CHRONIC BULLOUS DERMATOSIS OF CHILDHOOD: DIFFERENTIATION FROM OTHER AUTOIMMUNE BLISTERING DISEASES IN CHILDREN

An 8‐year‐old girl presented with a 1‐week history of intensely pruritic vesicles and bullae on the trunk and extremities. The patient was otherwise in good health and was not taking any medications. Physical examination revealed multiple large, tense bullae on normal‐appearing skin on the trunk, extremities, and pelvic region. Some of the bullae were hemorrhagic, while others were grouped in circular clusters (Fig. 1A, B).

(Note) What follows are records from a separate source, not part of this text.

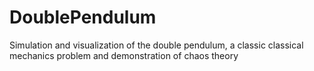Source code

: # DoublePendulum
Simulation and visualization of the double pendulum, a classic classical mechanics problem and demonstration of chaos theory

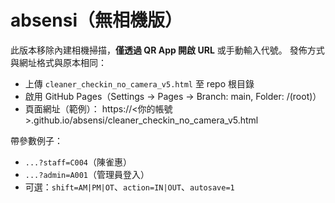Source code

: # absensi（無相機版）

此版本移除內建相機掃描，**僅透過 QR App 開啟 URL** 或手動輸入代號。
發佈方式與網址格式與原本相同：

- 上傳 `cleaner_checkin_no_camera_v5.html` 至 repo 根目錄
- 啟用 GitHub Pages（Settings → Pages → Branch: main, Folder: /(root)）
- 頁面網址（範例）：
  https://<你的帳號>.github.io/absensi/cleaner_checkin_no_camera_v5.html

帶參數例子：
- `...?staff=C004`（陳雀惠）
- `...?admin=A001`（管理員登入）
- 可選：`shift=AM|PM|OT`、`action=IN|OUT`、`autosave=1`
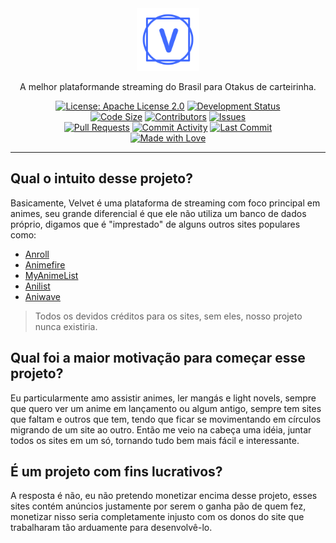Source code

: <div align="center">
  <img src="/public/logo.png" width="100" alt="Velvet" />

  A melhor plataformande streaming do Brasil para Otakus de carteirinha.

  [![License: Apache License 2.0](https://img.shields.io/badge/license-Apache%20License%202.0-blue?style=flat-square)](https://www.apache.org/licenses/LICENSE-2.0)
  [![Development Status](https://img.shields.io/badge/development%20status-Initial%20Stage-red?style=flat-square)](https://github.com/orgs/uesleibros/velvet) \
  [![Code Size](https://img.shields.io/github/languages/code-size/uesleibros/velvet?style=flat-square)](https://github.com/uesleibros/velvet)
  [![Contributors](https://img.shields.io/github/contributors/uesleibros/velvet?style=flat-square)](https://github.com/uesleibros/velvet/graphs/contributors)
  [![Issues](https://img.shields.io/github/issues/uesleibros/velvet?style=flat-square)](https://github.com/uesleibros/velvet/issues) \
  [![Pull Requests](https://img.shields.io/github/issues-pr/uesleibros/velvet?style=flat-square)](https://github.com/uesleibros/velvet/pulls)
  [![Commit Activity](https://img.shields.io/github/commit-activity/t/uesleibros/velvet?style=flat-square)](https://github.com/uesleibros/velvet/commits/main)
  [![Last Commit](https://img.shields.io/github/last-commit/uesleibros/velvet?style=flat-square)](https://github.com/uesleibros/velvet/commits/main) \
  [![Made with Love](https://img.shields.io/badge/made%20with-love-pink?style=flat-square)](https://github.com/uesleibros/velvet/graphs/contributors)

  ---

</div>

## Qual o intuito desse projeto?

Basicamente, Velvet é uma plataforma de streaming com foco principal em animes, seu grande diferencial é que ele não utiliza um banco de dados próprio, digamos que é "imprestado" de alguns outros sites populares como: 

- [Anroll](https://anroll.net/)
- [Animefire](https://animefire.plus/)
- [MyAnimeList](https://myanimelist.net/)
- [Anilist](https://anilist.co/)
- [Aniwave](https://aniwave.to/home)

> Todos os devidos créditos para os sites, sem eles, nosso projeto nunca existiria.

## Qual foi a maior motivação para começar esse projeto?

Eu particularmente amo assistir animes, ler mangás e light novels, sempre que quero ver um anime em lançamento ou algum antigo, sempre tem sites que faltam e outros que tem, tendo que ficar se movimentando em círculos migrando de um site ao outro. Então me veio na cabeça uma idéia, juntar todos os sites em um só, tornando tudo bem mais fácil e interessante.

## É um projeto com fins lucrativos?

A resposta é não, eu não pretendo monetizar encima desse projeto, esses sites contém anúncios justamente por serem o ganha pão de quem fez, monetizar nisso seria completamente injusto com os donos do site que trabalharam tão arduamente para desenvolvê-lo.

The oral cavity and conjunctivae were spared. Complete blood cell count, electrolytes, serum urea nitrogen, creatinine, and liver function studies were normal. Histopathologic examination of perilesional skin demonstrated a subepidermal blister with neutrophils in the dermal papillae (Fig. 2). Direct immunofluorescence of the specimen showed heavy deposition of IgA in a linear pattern in the basement membrane zone (Fig. 3). Broad but faint deposits of IgM were also present. Blood obtained for indirect immunofluorescence revealed no circulating autoantibodies. The patient was diagnosed with chronic bullous dermatosis of childhood and treated with dapsone (2 mg/kg) with dramatic improvement. New blister formation and puritis were suppressed within several days. All lesions healed with mild hyperpigmentation but without scarring.